1.Take the one-dimensional Fourier transform for each projection.

2.Multiply the resultant transformation by the frequency filter.

3.Compute the inverse Fourier transform of the filtered projection.

4.Back-project the data for each projection angle.

However, the side effect of the ramp filtering using equation (2.9) is that high-frequency components in the image that tend to be dominated by statistical noise are amplified [32]. The detectability of lesion or tumor is therefore severely hampered by this noise amplification during reconstruction by FBP, particularly when the scan duration is short or the number of counts recorded is low. To obtain better image quality, it is desirable to attenuate the high-frequency components by using some window functions, such as the Shepp–Logan or the Hann windows, which modify the shape of the ramp filter at higher frequencies [33]. Unfortunately, the attenuation of higher frequencies in filtering process will degrade the spatial resolution of the reconstructed images, and we will briefly discuss it in Section 2.13.

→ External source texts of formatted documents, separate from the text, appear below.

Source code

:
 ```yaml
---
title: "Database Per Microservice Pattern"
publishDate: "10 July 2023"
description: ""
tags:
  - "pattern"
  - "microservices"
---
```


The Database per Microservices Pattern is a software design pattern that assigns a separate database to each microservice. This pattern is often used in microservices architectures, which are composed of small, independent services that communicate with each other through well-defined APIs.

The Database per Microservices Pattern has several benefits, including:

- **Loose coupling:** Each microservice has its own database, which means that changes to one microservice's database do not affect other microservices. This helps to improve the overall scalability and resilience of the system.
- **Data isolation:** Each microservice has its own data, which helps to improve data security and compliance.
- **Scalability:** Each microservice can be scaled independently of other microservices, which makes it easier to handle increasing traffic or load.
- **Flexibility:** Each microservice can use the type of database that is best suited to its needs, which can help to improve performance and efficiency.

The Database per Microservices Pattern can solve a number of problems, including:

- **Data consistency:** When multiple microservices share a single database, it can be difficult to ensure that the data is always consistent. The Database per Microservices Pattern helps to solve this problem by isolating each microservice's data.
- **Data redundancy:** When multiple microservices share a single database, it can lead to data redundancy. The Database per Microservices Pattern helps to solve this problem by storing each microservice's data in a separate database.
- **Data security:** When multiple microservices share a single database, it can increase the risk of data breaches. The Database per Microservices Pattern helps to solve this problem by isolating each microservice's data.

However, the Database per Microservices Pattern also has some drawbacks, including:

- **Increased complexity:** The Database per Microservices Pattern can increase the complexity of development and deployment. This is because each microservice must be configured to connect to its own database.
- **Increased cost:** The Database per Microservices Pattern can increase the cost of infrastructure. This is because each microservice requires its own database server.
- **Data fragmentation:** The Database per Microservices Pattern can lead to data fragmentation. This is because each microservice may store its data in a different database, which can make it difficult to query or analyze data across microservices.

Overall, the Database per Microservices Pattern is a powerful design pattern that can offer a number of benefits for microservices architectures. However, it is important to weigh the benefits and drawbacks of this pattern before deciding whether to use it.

2.10.2 Iterative Reconstruction

Alternatively, emission tomographic images can be reconstructed with iterative statistical-based reconstruction methods. Instead of using an analytical solution to produce an image of radioactivity distribution from its projection data, iterative reconstruction makes a series of image estimates, compares forwardprojections of these image estimates with the measured projection data and refines the image estimates by optimizing an objective function iteratively until a satisfactory result is obtained. Improved reconstruction compared with FBP can be achieved using these approaches, because they allow accurate modeling of statistical fluctuation (noise) in emission and transmission data and other physical processes [34, 35]. In addition, appropriate constraints (e.g. nonnegativity) and a priori information about the object (e.g. anatomic boundaries) can be incorporated into the reconstruction process so that better image quality can be achieved [36, 37].